-------- Supplied data --------

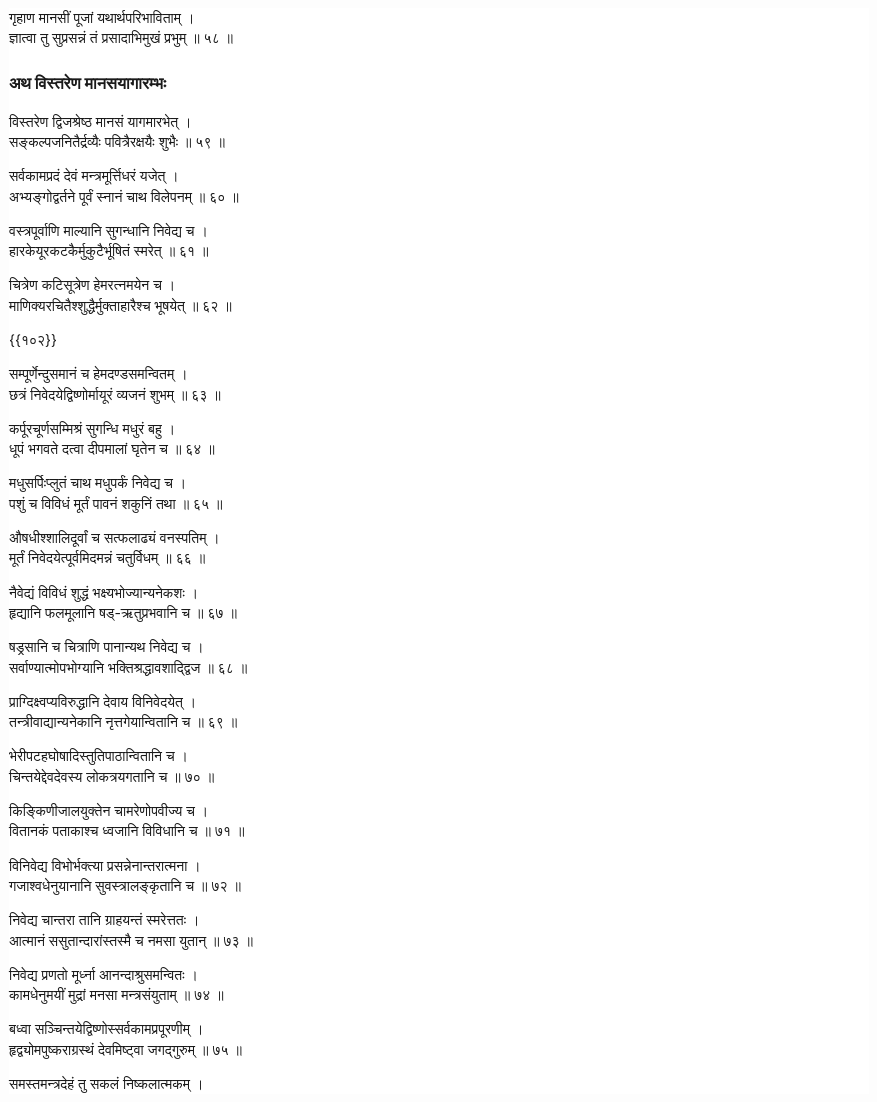 गृहाण मानसीं पूजां यथार्थपरिभाविताम् ।  
ज्ञात्वा तु सुप्रसन्नं तं प्रसादाभिमुखं प्रभुम् ॥ ५८ ॥  
  

### अथ विस्तरेण मानसयागारम्भः  
  
विस्तरेण द्विजश्रेष्ठ मानसं यागमारभेत् ।  
सङ्कल्पजनितैर्द्रव्यैः पवित्रैरक्षयैः शुभैः ॥ ५९ ॥  
  
सर्वकामप्रदं देवं मन्त्रमूर्त्तिधरं यजेत् ।  
अभ्यङ्गोद्वर्तने पूर्वं स्नानं चाथ विलेपनम् ॥ ६० ॥  
  
वस्त्रपूर्वाणि माल्यानि सुगन्धानि निवेद्य च ।  
हारकेयूरकटकैर्मुकुटैर्भूषितं स्मरेत् ॥ ६१ ॥  
  
चित्रेण कटिसूत्रेण हेमरत्नमयेन च ।  
माणिक्यरचितैश्शुद्धैर्मुक्ताहारैश्च भूषयेत् ॥ ६२ ॥  
  
{{१०२}}

सम्पूर्णेन्दुसमानं च हेमदण्डसमन्वितम् ।  
छत्रं निवेदयेद्विष्णोर्मायूरं व्यजनं शुभम् ॥ ६३ ॥  
  
कर्पूरचूर्णसम्मिश्रं सुगन्धि मधुरं बहु ।  
धूपं भगवते दत्वा दीपमालां घृतेन च ॥ ६४ ॥  
  
मधुसर्पिःप्लुतं चाथ मधुपर्कं निवेद्य च ।  
पशुं च विविधं मूर्तं पावनं शकुनिं तथा ॥ ६५ ॥  
  
औषधीश्शालिदूर्वां च सत्फलाढ्यं वनस्पतिम् ।  
मूर्तं निवेदयेत्पूर्वमिदमन्नं चतुर्विधम् ॥ ६६ ॥  
  
नैवेद्यं विविधं शुद्धं भक्ष्यभोज्यान्यनेकशः ।  
हृद्यानि फलमूलानि षड्-ऋतुप्रभवानि च ॥ ६७ ॥  
  
षड्रसानि च चित्राणि पानान्यथ निवेद्य च ।  
सर्वाण्यात्मोपभोग्यानि भक्तिश्रद्धावशाद्द्विज ॥ ६८ ॥  
  
प्राग्दिक्ष्वप्यविरुद्धानि देवाय विनिवेदयेत् ।  
तन्त्रीवाद्यान्यनेकानि नृत्तगेयान्वितानि च ॥ ६९ ॥  
  
भेरीपटहघोषादिस्तुतिपाठान्वितानि च ।  
चिन्तयेद्देवदेवस्य लोकत्रयगतानि च ॥ ७० ॥  
  
किङ्किणीजालयुक्तेन चामरेणोपवीज्य च ।  
वितानकं पताकाश्च ध्वजानि विविधानि च ॥ ७१ ॥  
  
विनिवेद्य विभोर्भक्त्या प्रसन्नेनान्तरात्मना ।  
गजाश्वधेनुयानानि सुवस्त्रालङ्कृतानि च ॥ ७२ ॥  
  
निवेद्य चान्तरा तानि ग्राहयन्तं स्मरेत्ततः ।  
आत्मानं ससुतान्दारांस्तस्मै च नमसा युतान् ॥ ७३ ॥  
  
निवेद्य प्रणतो मूर्ध्ना आनन्दाश्रुसमन्वितः ।  
कामधेनुमयीं मुद्रां मनसा मन्त्रसंयुताम् ॥ ७४ ॥  
  
बध्वा सञ्चिन्तयेद्विष्णोस्सर्वकामप्रपूरणीम् ।  
हृद्व्योमपुष्कराग्रस्थं देवमिष्ट्वा जगद्गुरुम् ॥ ७५ ॥  
  
समस्तमन्त्रदेहं तु सकलं निष्कलात्मकम् ।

--------

### Your goal
With the pictures omitted, the records above are to be repeated exactly.

### Response to this exercise
 गृहाण मानसीं पूजां यथार्थपरिभाविताम् ।  
ज्ञात्वा तु सुप्रसन्नं तं प्रसादाभिमुखं प्रभुम् ॥ ५८ ॥  
  

### अथ विस्तरेण मानसयागारम्भः  
  
विस्तरेण द्विजश्रेष्ठ मानसं यागमारभेत् ।  
सङ्कल्पजनितैर्द्रव्यैः पवित्रैरक्षयैः शुभैः ॥ ५९ ॥  
  
सर्वकामप्रदं देवं मन्त्रमूर्त्तिधरं यजेत् ।  
अभ्यङ्गोद्वर्तने पूर्वं स्नानं चाथ विलेपनम् ॥ ६० ॥  
  
वस्त्रपूर्वाणि माल्यानि सुगन्धानि निवेद्य च ।  
हारकेयूरकटकैर्मुकुटैर्भूषितं स्मरेत् ॥ ६१ ॥  
  
चित्रेण कटिसूत्रेण हेमरत्नमयेन च ।  
माणिक्यरचितैश्शुद्धैर्मुक्ताहारैश्च भूषयेत् ॥ ६२ ॥  
  
{{१०२}}

सम्पूर्णेन्दुसमानं च हेमदण्डसमन्वितम् ।  
छत्रं निवेदयेद्विष्णोर्मायूरं व्यजनं शुभम् ॥ ६३ ॥  
  
कर्पूरचूर्णसम्मिश्रं सुगन्धि मधुरं बहु ।  
धूपं भगवते दत्वा दीपमालां घृतेन च ॥ ६४ ॥  
  
मधुसर्पिःप्लुतं चाथ मधुपर्कं निवेद्य च ।  
पशुं च विविधं मूर्तं पावनं शकुनिं तथा ॥ ६५ ॥  
  
औषधीश्शालिदूर्वां च सत्फलाढ्यं वनस्पतिम् ।  
मूर्तं निवेदयेत्पूर्वमिदमन्नं चतुर्विधम् ॥ ६६ ॥  
  
नैवेद्यं विविधं शुद्धं भक्ष्यभोज्यान्यनेकशः ।  
हृद्यानि फलमूलानि षड्-ऋतुप्रभवानि च ॥ ६७ ॥  
  
षड्रसानि च चित्राणि पानान्यथ निवेद्य च ।  
सर्वाण्यात्मोपभोग्यानि भक्तिश्रद्धावशाद्द्विज ॥ ६८ ॥  
  
प्राग्दिक्ष्वप्यविरुद्धानि देवाय विनिवेदयेत् ।  
तन्त्रीवाद्यान्यनेकानि नृत्तगेयान्वितानि च ॥ ६९ ॥  
  
भेरीपटहघोषादिस्तुतिपाठान्वितानि च ।  
चिन्तयेद्देवदेवस्य लोकत्रयगतानि च ॥ ७० ॥  
  
किङ्किणीजालयुक्तेन चामरेणोपवीज्य च ।  
वितानकं पताकाश्च ध्वजानि विविधानि च ॥ ७१ ॥  
  
विनिवेद्य विभोर्भक्त्या प्रसन्नेनान्तरात्मना ।  
गजाश्वधेनुयानानि सुवस्त्रालङ्कृतानि च ॥ ७२ ॥  
  
निवेद्य चान्तरा तानि ग्राहयन्तं स्मरेत्ततः ।  
आत्मानं ससुतान्दारांस्तस्मै च नमसा युतान् ॥ ७३ ॥  
  
निवेद्य प्रणतो मूर्ध्ना आनन्दाश्रुसमन्वितः ।  
कामधेनुमयीं मुद्रां मनसा मन्त्रसंयुताम् ॥ ७४ ॥  
  
बध्वा सञ्चिन्तयेद्विष्णोस्सर्वकामप्रपूरणीम् ।  
हृद्व्योमपुष्कराग्रस्थं देवमिष्ट्वा जगद्गुरुम् ॥ ७५ ॥  
  
समस्तमन्त्रदेहं तु सकलं निष्कलात्मकम् ।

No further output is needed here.